◆ REQUIREMENT:
For the entries that follow, count the lines containing the string "tabular" and write only the number.

[Stored data entries]
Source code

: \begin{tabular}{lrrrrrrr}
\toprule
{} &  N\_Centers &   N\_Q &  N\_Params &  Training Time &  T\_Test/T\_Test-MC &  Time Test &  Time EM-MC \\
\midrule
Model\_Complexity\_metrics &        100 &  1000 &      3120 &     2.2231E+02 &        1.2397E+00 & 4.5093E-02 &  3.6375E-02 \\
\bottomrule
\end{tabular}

◆ TASK OUTPUT:
2